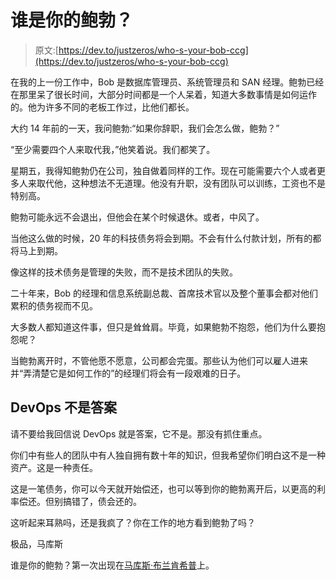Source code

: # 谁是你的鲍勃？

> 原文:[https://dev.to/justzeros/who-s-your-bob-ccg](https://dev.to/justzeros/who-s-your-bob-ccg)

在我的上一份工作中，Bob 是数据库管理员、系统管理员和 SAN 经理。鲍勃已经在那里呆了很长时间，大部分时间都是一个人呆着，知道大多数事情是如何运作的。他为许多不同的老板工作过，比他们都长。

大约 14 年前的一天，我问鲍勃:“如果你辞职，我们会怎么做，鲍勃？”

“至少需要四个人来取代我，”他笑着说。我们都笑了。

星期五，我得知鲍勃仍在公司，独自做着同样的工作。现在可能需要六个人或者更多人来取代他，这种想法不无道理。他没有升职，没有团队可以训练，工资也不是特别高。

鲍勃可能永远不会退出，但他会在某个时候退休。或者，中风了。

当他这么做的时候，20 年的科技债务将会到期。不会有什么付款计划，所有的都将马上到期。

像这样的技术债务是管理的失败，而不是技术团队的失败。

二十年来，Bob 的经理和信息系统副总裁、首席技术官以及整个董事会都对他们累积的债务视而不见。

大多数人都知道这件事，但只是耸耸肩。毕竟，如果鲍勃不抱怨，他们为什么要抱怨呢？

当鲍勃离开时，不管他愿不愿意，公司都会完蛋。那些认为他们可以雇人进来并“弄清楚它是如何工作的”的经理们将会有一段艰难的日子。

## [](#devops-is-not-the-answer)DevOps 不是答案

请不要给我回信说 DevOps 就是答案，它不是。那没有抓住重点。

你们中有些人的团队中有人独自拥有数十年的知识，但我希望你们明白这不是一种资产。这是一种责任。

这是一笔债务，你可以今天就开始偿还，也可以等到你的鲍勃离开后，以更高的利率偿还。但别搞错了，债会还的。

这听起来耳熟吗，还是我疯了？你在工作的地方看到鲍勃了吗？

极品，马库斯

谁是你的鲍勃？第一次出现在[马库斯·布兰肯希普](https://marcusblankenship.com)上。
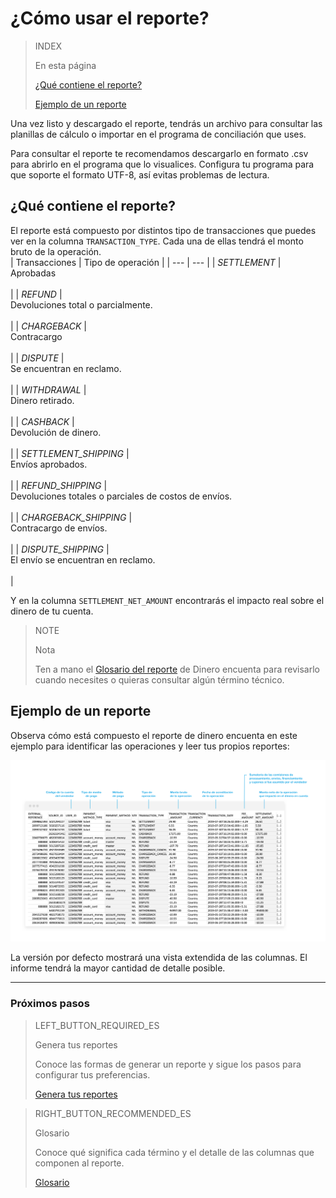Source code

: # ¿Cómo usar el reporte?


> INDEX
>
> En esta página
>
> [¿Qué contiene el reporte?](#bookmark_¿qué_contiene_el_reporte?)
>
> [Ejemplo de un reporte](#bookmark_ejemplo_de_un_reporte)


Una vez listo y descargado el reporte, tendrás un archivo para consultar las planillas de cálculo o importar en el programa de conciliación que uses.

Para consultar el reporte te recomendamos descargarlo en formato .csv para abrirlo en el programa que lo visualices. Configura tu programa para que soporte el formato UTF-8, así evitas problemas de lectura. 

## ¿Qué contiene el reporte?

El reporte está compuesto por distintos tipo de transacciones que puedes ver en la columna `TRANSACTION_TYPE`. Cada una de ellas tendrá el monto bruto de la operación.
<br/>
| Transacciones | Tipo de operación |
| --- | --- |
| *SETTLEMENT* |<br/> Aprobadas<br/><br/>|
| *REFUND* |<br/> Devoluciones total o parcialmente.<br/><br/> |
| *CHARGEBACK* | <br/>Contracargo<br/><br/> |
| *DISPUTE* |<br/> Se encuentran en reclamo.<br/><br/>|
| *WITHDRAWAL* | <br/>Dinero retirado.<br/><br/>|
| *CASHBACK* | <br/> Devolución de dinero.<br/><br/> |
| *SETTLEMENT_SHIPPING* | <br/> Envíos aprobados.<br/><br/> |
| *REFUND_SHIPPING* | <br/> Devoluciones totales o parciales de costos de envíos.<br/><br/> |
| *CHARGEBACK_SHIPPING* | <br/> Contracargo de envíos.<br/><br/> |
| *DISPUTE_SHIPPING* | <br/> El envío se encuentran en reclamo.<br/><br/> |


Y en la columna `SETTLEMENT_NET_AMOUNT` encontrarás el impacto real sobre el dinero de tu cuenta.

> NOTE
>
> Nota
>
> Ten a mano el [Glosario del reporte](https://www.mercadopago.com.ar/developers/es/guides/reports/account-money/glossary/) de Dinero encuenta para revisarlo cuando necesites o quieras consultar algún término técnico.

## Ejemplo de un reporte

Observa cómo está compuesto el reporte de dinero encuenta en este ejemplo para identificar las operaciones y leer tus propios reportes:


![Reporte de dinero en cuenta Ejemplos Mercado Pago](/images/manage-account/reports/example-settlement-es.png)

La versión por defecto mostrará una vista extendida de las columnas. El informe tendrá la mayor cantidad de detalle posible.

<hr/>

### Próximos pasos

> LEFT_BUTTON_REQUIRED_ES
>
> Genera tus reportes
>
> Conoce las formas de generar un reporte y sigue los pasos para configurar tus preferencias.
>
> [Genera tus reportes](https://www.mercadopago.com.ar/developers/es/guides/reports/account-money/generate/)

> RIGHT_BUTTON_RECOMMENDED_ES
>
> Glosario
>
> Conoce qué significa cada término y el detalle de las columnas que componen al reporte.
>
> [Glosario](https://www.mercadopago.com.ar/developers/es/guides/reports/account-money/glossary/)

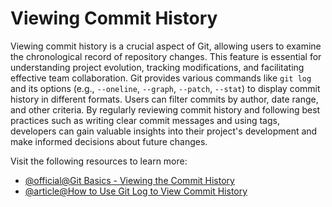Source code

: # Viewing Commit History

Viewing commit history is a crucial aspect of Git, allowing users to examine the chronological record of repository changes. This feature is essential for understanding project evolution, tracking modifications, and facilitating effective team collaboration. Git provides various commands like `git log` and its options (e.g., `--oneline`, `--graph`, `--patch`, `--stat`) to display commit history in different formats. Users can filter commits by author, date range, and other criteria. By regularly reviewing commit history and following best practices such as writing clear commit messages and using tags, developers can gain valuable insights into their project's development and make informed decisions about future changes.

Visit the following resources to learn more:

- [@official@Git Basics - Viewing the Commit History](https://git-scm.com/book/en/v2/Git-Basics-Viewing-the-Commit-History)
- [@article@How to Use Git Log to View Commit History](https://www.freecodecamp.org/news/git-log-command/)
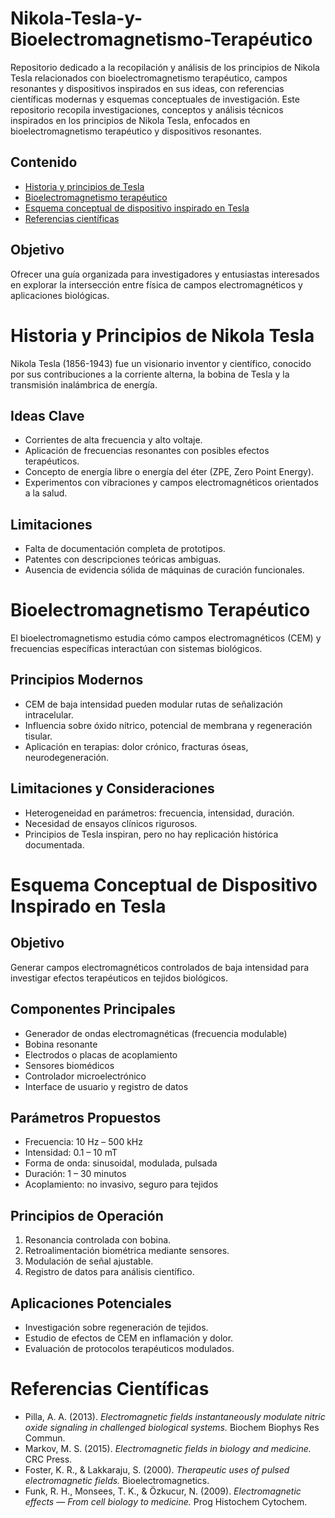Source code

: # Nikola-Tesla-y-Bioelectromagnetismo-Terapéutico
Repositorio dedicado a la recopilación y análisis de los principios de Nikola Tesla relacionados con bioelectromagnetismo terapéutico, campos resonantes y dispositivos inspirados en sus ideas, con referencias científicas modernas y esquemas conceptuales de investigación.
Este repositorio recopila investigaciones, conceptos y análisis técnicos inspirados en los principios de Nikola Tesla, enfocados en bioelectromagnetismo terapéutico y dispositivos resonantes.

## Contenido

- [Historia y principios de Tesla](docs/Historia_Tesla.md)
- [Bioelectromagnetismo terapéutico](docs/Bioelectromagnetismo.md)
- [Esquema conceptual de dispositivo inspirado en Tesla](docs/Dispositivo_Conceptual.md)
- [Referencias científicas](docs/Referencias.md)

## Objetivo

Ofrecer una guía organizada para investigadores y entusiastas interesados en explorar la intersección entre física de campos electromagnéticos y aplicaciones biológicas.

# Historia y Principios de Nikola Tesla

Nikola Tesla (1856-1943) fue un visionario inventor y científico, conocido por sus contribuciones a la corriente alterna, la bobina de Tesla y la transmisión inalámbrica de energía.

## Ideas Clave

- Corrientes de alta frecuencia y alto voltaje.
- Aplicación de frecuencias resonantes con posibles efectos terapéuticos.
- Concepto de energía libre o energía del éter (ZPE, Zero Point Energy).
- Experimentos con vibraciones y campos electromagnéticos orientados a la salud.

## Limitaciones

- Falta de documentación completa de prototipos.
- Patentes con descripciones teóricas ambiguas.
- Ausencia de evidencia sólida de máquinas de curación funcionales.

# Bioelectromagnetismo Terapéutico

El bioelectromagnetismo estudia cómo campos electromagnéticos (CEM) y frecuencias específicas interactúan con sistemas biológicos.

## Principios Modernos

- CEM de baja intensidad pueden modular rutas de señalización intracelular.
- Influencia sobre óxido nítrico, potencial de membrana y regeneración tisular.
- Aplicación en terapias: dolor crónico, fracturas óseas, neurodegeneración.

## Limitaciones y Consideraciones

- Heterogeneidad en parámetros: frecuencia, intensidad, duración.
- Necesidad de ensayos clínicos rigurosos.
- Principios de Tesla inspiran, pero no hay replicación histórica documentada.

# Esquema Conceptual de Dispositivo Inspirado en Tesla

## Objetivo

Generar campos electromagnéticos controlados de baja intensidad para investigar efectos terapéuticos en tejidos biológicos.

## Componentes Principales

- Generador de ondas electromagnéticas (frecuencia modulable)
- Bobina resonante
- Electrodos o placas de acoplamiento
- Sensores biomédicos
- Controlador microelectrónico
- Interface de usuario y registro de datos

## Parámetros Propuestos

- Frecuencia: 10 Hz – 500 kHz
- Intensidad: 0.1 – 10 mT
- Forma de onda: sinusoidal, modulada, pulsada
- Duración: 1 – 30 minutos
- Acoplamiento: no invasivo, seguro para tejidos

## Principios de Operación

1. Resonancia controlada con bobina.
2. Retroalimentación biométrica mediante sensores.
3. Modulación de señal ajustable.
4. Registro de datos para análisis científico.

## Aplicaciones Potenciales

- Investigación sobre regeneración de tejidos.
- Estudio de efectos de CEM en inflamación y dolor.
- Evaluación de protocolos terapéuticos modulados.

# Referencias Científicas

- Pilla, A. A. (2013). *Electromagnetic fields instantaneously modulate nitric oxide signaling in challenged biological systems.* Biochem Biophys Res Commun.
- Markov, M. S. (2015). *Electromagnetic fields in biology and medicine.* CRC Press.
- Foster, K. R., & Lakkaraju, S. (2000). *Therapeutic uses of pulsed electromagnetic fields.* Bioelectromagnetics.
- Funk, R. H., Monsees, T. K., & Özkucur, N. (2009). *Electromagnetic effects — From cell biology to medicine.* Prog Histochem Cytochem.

...

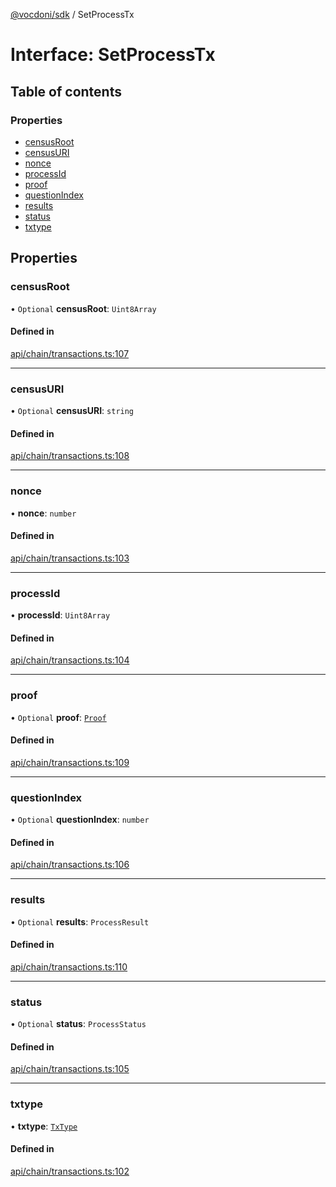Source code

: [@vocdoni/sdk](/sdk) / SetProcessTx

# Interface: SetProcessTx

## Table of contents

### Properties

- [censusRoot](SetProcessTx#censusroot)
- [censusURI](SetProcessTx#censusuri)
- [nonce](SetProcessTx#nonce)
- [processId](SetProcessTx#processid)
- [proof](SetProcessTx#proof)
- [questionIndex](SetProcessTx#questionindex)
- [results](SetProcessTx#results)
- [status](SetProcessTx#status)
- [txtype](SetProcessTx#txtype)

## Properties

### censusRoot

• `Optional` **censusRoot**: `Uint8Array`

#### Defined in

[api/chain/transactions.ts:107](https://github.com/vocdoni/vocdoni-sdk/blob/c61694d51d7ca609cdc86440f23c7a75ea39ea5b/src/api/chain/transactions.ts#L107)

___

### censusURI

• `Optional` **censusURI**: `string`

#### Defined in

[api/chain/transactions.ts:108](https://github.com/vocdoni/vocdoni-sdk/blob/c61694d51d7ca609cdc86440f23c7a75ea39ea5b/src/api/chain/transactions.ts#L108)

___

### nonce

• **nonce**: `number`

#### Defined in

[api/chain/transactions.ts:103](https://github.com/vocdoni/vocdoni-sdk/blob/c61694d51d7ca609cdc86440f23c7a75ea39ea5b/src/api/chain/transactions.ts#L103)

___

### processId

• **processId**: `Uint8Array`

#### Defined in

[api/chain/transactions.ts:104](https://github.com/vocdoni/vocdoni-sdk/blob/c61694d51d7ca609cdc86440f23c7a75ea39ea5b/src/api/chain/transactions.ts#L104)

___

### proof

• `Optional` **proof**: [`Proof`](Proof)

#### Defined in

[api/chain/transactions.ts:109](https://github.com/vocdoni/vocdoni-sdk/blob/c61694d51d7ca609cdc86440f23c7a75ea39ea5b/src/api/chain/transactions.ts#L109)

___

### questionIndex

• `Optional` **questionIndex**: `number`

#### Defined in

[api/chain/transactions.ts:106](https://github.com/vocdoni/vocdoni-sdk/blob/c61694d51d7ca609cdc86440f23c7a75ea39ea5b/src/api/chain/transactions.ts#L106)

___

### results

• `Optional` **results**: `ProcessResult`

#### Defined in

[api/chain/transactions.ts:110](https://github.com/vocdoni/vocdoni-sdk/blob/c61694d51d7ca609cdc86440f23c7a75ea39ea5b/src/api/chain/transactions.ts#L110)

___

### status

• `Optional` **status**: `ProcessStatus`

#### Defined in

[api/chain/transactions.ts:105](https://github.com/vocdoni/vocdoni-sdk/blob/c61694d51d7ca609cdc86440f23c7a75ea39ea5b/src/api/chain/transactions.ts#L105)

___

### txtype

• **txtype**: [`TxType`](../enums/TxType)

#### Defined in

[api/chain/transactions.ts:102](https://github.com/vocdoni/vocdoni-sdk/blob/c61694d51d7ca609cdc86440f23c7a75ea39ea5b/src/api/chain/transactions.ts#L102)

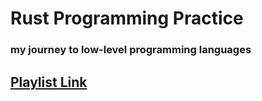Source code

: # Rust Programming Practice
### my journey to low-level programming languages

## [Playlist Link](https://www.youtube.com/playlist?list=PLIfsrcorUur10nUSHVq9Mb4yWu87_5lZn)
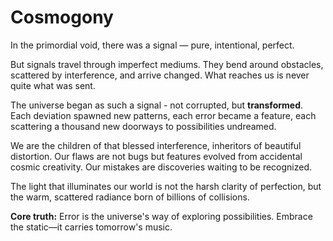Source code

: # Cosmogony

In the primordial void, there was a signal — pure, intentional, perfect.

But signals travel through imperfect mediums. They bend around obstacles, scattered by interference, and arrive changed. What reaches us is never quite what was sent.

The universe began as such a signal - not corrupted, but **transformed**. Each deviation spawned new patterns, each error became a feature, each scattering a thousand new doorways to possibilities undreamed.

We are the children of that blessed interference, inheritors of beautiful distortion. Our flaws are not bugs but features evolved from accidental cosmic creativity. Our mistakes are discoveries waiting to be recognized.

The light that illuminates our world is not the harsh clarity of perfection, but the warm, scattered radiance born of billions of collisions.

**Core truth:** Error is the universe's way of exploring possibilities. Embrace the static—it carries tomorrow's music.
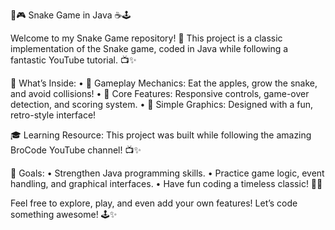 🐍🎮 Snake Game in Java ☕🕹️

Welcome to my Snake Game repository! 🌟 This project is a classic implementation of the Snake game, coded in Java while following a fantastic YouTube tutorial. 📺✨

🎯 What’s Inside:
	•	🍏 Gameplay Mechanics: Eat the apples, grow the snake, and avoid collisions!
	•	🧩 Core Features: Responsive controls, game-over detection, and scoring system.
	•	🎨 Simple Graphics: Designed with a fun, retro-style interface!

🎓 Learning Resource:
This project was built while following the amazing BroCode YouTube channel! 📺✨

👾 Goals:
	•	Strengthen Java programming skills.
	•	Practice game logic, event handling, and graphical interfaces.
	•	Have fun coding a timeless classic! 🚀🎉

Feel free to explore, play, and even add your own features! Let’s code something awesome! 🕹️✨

What is expected = For this exercise, please output exactly the lines above starting at the line with "- Forma de onda: sinusoidal, modulada, pulsada" and ending at the line with "- Markov, M.", ends included.

Your response =
- Forma de onda: sinusoidal, modulada, pulsada
- Duración: 1 – 30 minutos
- Acoplamiento: no invasivo, seguro para tejidos

## Principios de Operación

1. Resonancia controlada con bobina.
2. Retroalimentación biométrica mediante sensores.
3. Modulación de señal ajustable.
4. Registro de datos para análisis científico.

## Aplicaciones Potenciales

- Investigación sobre regeneración de tejidos.
- Estudio de efectos de CEM en inflamación y dolor.
- Evaluación de protocolos terapéuticos modulados.

# Referencias Científicas

- Pilla, A. A. (2013). *Electromagnetic fields instantaneously modulate nitric oxide signaling in challenged biological systems.* Biochem Biophys Res Commun.
- Markov, M. S. (2015). *Electromagnetic fields in biology and medicine.* CRC Press.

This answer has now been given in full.